» Exercise directions:
Which lines of the records contain the word "dependencias"? Copy each one.

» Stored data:
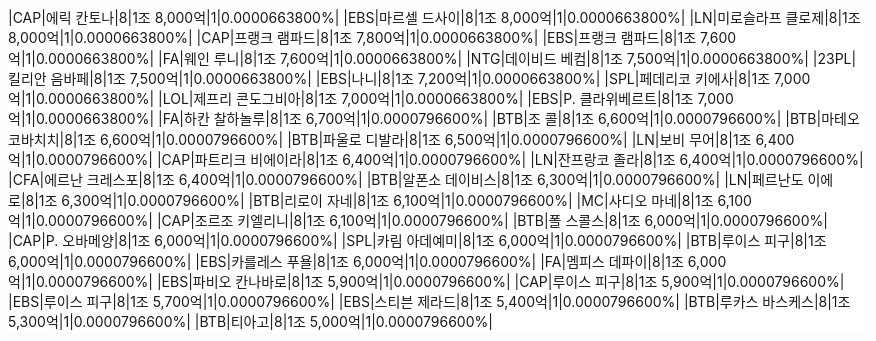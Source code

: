 |CAP|에릭 칸토나|8|1조 8,000억|1|0.0000663800%|
|EBS|마르셀 드사이|8|1조 8,000억|1|0.0000663800%|
|LN|미로슬라프 클로제|8|1조 8,000억|1|0.0000663800%|
|CAP|프랭크 램파드|8|1조 7,800억|1|0.0000663800%|
|EBS|프랭크 램파드|8|1조 7,600억|1|0.0000663800%|
|FA|웨인 루니|8|1조 7,600억|1|0.0000663800%|
|NTG|데이비드 베컴|8|1조 7,500억|1|0.0000663800%|
|23PL|킬리안 음바페|8|1조 7,500억|1|0.0000663800%|
|EBS|나니|8|1조 7,200억|1|0.0000663800%|
|SPL|페데리코 키에사|8|1조 7,000억|1|0.0000663800%|
|LOL|제프리 콘도그비아|8|1조 7,000억|1|0.0000663800%|
|EBS|P. 클라위베르트|8|1조 7,000억|1|0.0000663800%|
|FA|하칸 찰하놀루|8|1조 6,700억|1|0.0000796600%|
|BTB|조 콜|8|1조 6,600억|1|0.0000796600%|
|BTB|마테오 코바치치|8|1조 6,600억|1|0.0000796600%|
|BTB|파울로 디발라|8|1조 6,500억|1|0.0000796600%|
|LN|보비 무어|8|1조 6,400억|1|0.0000796600%|
|CAP|파트리크 비에이라|8|1조 6,400억|1|0.0000796600%|
|LN|잔프랑코 졸라|8|1조 6,400억|1|0.0000796600%|
|CFA|에르난 크레스포|8|1조 6,400억|1|0.0000796600%|
|BTB|알폰소 데이비스|8|1조 6,300억|1|0.0000796600%|
|LN|페르난도 이에로|8|1조 6,300억|1|0.0000796600%|
|BTB|리로이 자네|8|1조 6,100억|1|0.0000796600%|
|MC|사디오 마네|8|1조 6,100억|1|0.0000796600%|
|CAP|조르조 키엘리니|8|1조 6,100억|1|0.0000796600%|
|BTB|폴 스콜스|8|1조 6,000억|1|0.0000796600%|
|CAP|P. 오바메양|8|1조 6,000억|1|0.0000796600%|
|SPL|카림 아데예미|8|1조 6,000억|1|0.0000796600%|
|BTB|루이스 피구|8|1조 6,000억|1|0.0000796600%|
|EBS|카를레스 푸욜|8|1조 6,000억|1|0.0000796600%|
|FA|멤피스 데파이|8|1조 6,000억|1|0.0000796600%|
|EBS|파비오 칸나바로|8|1조 5,900억|1|0.0000796600%|
|CAP|루이스 피구|8|1조 5,900억|1|0.0000796600%|
|EBS|루이스 피구|8|1조 5,700억|1|0.0000796600%|
|EBS|스티븐 제라드|8|1조 5,400억|1|0.0000796600%|
|BTB|루카스 바스케스|8|1조 5,300억|1|0.0000796600%|
|BTB|티아고|8|1조 5,000억|1|0.0000796600%|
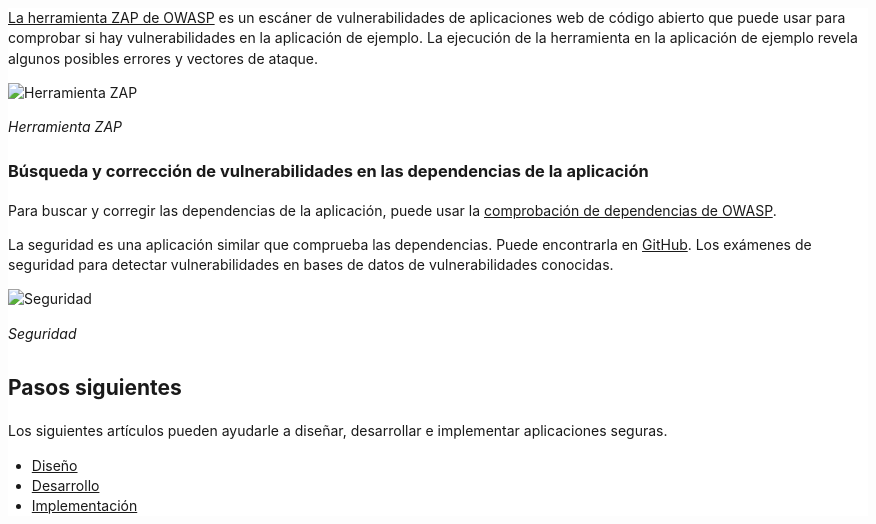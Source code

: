 [La herramienta ZAP de OWASP](https://www.zaproxy.org/) es un escáner de vulnerabilidades de aplicaciones web de código abierto que puede usar para comprobar si hay vulnerabilidades en la aplicación de ejemplo. La ejecución de la herramienta en la aplicación de ejemplo revela algunos posibles errores y vectores de ataque.

![Herramienta ZAP](./media/secure-web-app/zap-tool.png)

*Herramienta ZAP*

### <a name="find-and-fix-vulnerabilities-in-app-dependencies"></a>Búsqueda y corrección de vulnerabilidades en las dependencias de la aplicación

Para buscar y corregir las dependencias de la aplicación, puede usar la [comprobación de dependencias de OWASP](https://owasp.org/www-project-dependency-check/).

La seguridad es una aplicación similar que comprueba las dependencias. Puede encontrarla en [GitHub](https://github.com/pyupio/safety). Los exámenes de seguridad para detectar vulnerabilidades en bases de datos de vulnerabilidades conocidas.

![Seguridad](./media/secure-web-app/pysafety.png)

*Seguridad*

## <a name="next-steps"></a>Pasos siguientes

Los siguientes artículos pueden ayudarle a diseñar, desarrollar e implementar aplicaciones seguras.

- [Diseño](secure-design.md)
- [Desarrollo](secure-develop.md)
- [Implementación](secure-deploy.md)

» Result below:
### <a name="find-and-fix-vulnerabilities-in-app-dependencies"></a>Búsqueda y corrección de vulnerabilidades en las dependencias de la aplicación
Para buscar y corregir las dependencias de la aplicación, puede usar la [comprobación de dependencias de OWASP](https://owasp.org/www-project-dependency-check/).
La seguridad es una aplicación similar que comprueba las dependencias. Puede encontrarla en [GitHub](https://github.com/pyupio/safety). Los exámenes de seguridad para detectar vulnerabilidades en bases de datos de vulnerabilidades conocidas.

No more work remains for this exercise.